CNT-modified ink as a simple way to generate flexible paper-based electrodes for dopamine determination in presence of uric and ascorbic acids

FEDERICO FIGUEREDO; EDUARDO CORTÓN; MARÍA JESÚS GONZÁLEZ'PABÓN

Washington D.C.

Conferencia; SLAS 2017; 2017

Society for Laboratory Automation and Screening

Nanostructured nanomaterials have gained an increasing interest in the construction of sensors. During the past few years, modification of cellulosic paper with carbon nanotubes (CNT) have been studied for the development of analytical devices mostly proposed to point of care (POC) diagnosis devices. Last reports showed how a CNT aqueous solution (CNT ink) could be used to make conductive paper, supercapacitors, potentiometric electrodes and chemometric sensors. In this report, we developed a CNT ink solution prepared with multi-wall CNT, chitosan (CS) and sodium dodecyl sulfate (SDS) named as CS-CNT ink and we made a comparison with the recently published CNT ink, containing CNT and SDS (CNT ink). Conductive papers were made by impregnation of just CNT (as a control) or CS-CNT inks. As a proof of principle, dopamine in the presence of uric acid and ascorbic acid was successfully detected for CS-CNT ink modified paper electrodes. Basically, filter paper Whatman grade 1 was cut with a CO2 laser engraver machine. The paper strips (2x10 mm) were soaked in CNT or CS-CNT inks for 30 s and let to dry (usually a few minutes at 25ºC), then soaked again in alkaline solution (NaOH 100 mM) for 30 s (only for CS-CNT ink). After dry, strips were washed with phosphate buffer saline (PBS 10 mM, pH 7). This procedure was considered one cycle, and was repeated until the sheet resistance of the dried papers reaches a constant value below 40 Ω sq-1. Scanning electron microscopy (SEM) and cyclic voltammetry (CV) were applied to investigate the properties of the electrodes. Electroactive surface area calculated from Randle-Sevcik slope showed to be approximately 5.25 and 3.17 times higher than the geometrical area for electrodes constructed with CNT and CS-CNT inks respectively.

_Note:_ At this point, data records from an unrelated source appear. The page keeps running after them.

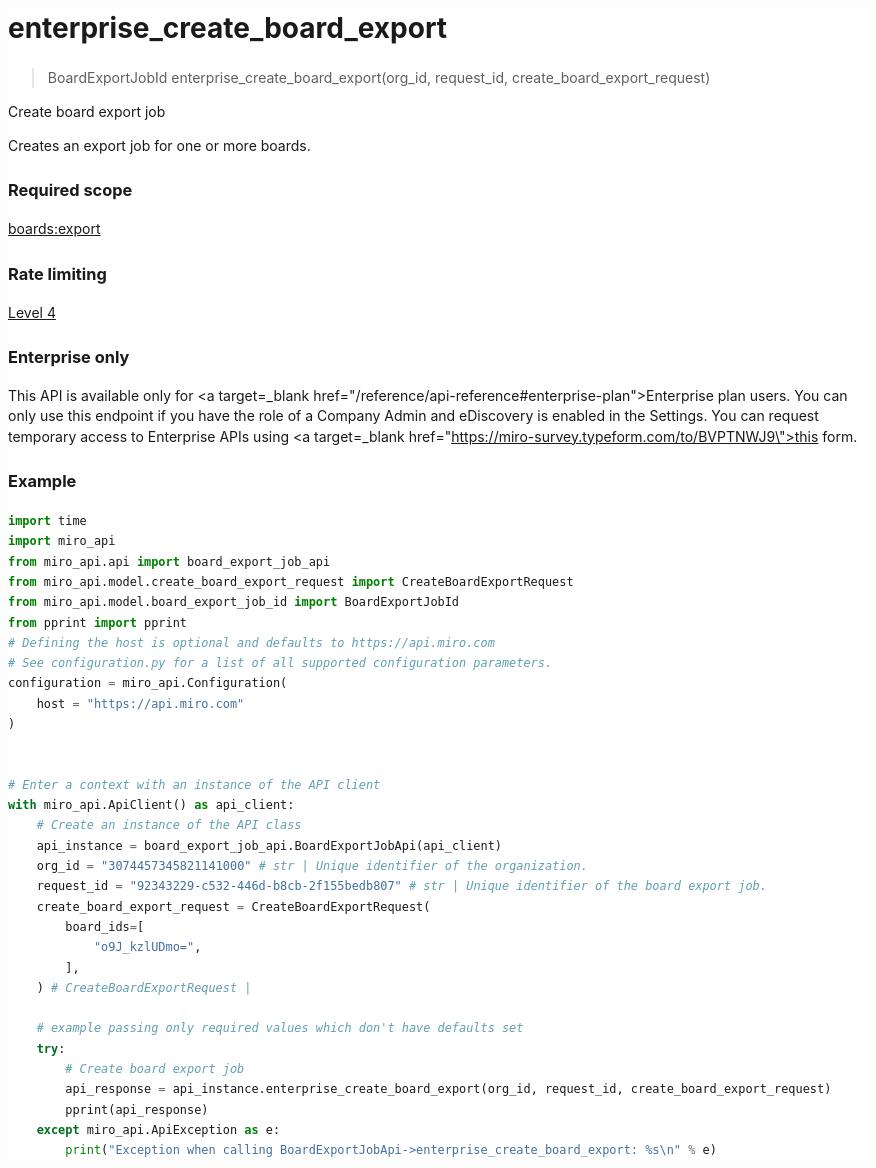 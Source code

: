 # **enterprise_create_board_export**
> BoardExportJobId enterprise_create_board_export(org_id, request_id, create_board_export_request)

Create board export job

Creates an export job for one or more boards.<br/><h3>Required scope</h3> <a target=_blank href=https://developers.miro.com/reference/scopes>boards:export</a> <br/><h3>Rate limiting</h3> <a target=_blank href=https://developers.miro.com/reference/ratelimiting>Level 4</a> <br/><h3>Enterprise only</h3> <p>This API is available only for <a target=_blank href=\"/reference/api-reference#enterprise-plan\">Enterprise plan</a> users. You can only use this endpoint if you have the role of a Company Admin and eDiscovery is enabled in the Settings. You can request temporary access to Enterprise APIs using <a target=_blank href=\"https://miro-survey.typeform.com/to/BVPTNWJ9\">this form</a>.</p>

### Example


```python
import time
import miro_api
from miro_api.api import board_export_job_api
from miro_api.model.create_board_export_request import CreateBoardExportRequest
from miro_api.model.board_export_job_id import BoardExportJobId
from pprint import pprint
# Defining the host is optional and defaults to https://api.miro.com
# See configuration.py for a list of all supported configuration parameters.
configuration = miro_api.Configuration(
    host = "https://api.miro.com"
)


# Enter a context with an instance of the API client
with miro_api.ApiClient() as api_client:
    # Create an instance of the API class
    api_instance = board_export_job_api.BoardExportJobApi(api_client)
    org_id = "3074457345821141000" # str | Unique identifier of the organization.
    request_id = "92343229-c532-446d-b8cb-2f155bedb807" # str | Unique identifier of the board export job.
    create_board_export_request = CreateBoardExportRequest(
        board_ids=[
            "o9J_kzlUDmo=",
        ],
    ) # CreateBoardExportRequest | 

    # example passing only required values which don't have defaults set
    try:
        # Create board export job
        api_response = api_instance.enterprise_create_board_export(org_id, request_id, create_board_export_request)
        pprint(api_response)
    except miro_api.ApiException as e:
        print("Exception when calling BoardExportJobApi->enterprise_create_board_export: %s\n" % e)
```
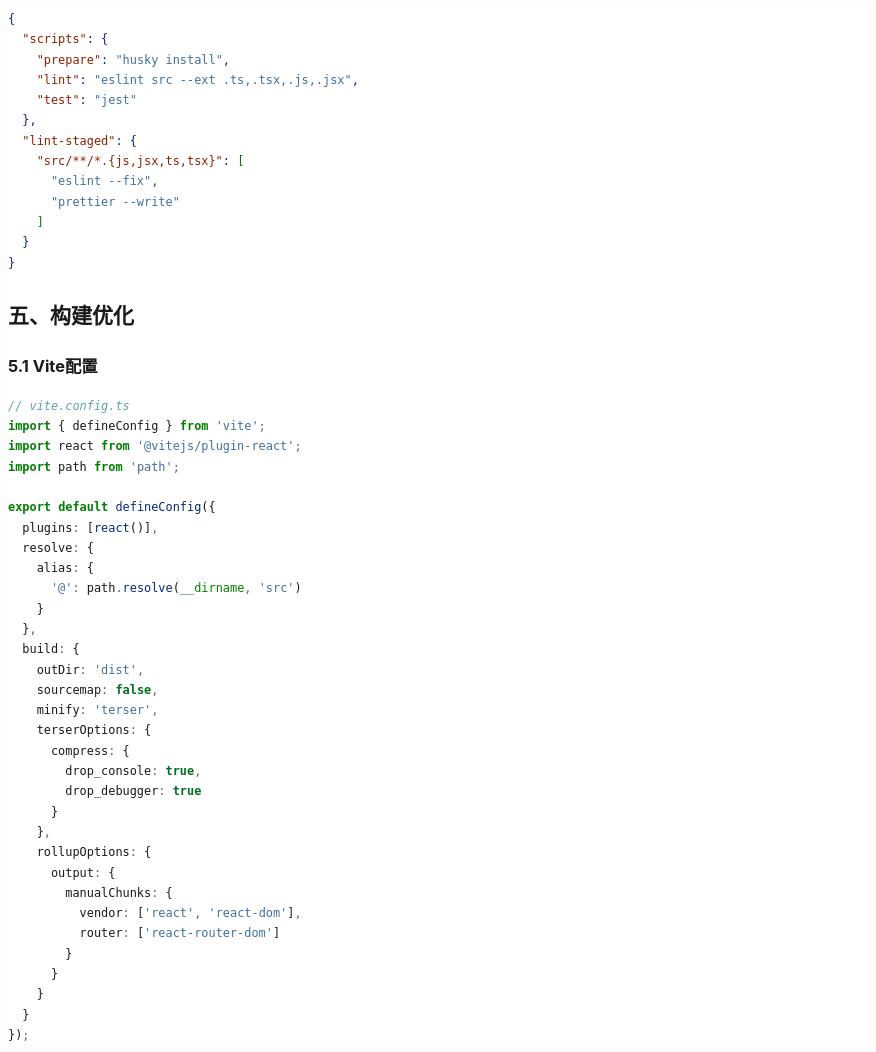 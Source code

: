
 ```json
{
  "scripts": {
    "prepare": "husky install",
    "lint": "eslint src --ext .ts,.tsx,.js,.jsx",
    "test": "jest"
  },
  "lint-staged": {
    "src/**/*.{js,jsx,ts,tsx}": [
      "eslint --fix",
      "prettier --write"
    ]
  }
}
```

## 五、构建优化

### 5.1 Vite配置

```typescript
// vite.config.ts
import { defineConfig } from 'vite';
import react from '@vitejs/plugin-react';
import path from 'path';

export default defineConfig({
  plugins: [react()],
  resolve: {
    alias: {
      '@': path.resolve(__dirname, 'src')
    }
  },
  build: {
    outDir: 'dist',
    sourcemap: false,
    minify: 'terser',
    terserOptions: {
      compress: {
        drop_console: true,
        drop_debugger: true
      }
    },
    rollupOptions: {
      output: {
        manualChunks: {
          vendor: ['react', 'react-dom'],
          router: ['react-router-dom']
        }
      }
    }
  }
});
```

CVs (K3Fe(CN)6, 50 mV s-1) have shown good reversibility (ΔE = 131 mV) and excellent reproducibility (RSD 6.8%), when CS-CNT ink was used. The values obtained when CNT ink was used where ΔE = 249 mV and RSD of 6.8 % between different electrodes. We tested the oxidation current after electrodes were folded at 90° angle; better results were obtained for CS-CNT paper electrodes (RSD < 5 %, 4 fold cycles) in comparison to CNT paper electrodes (RSD between 10 and 30 %, 4 fold cycles). In conclusion, we show for the first time a new methodology for the construction of flexible paper-based amperometric CNT electrode for sensing applications.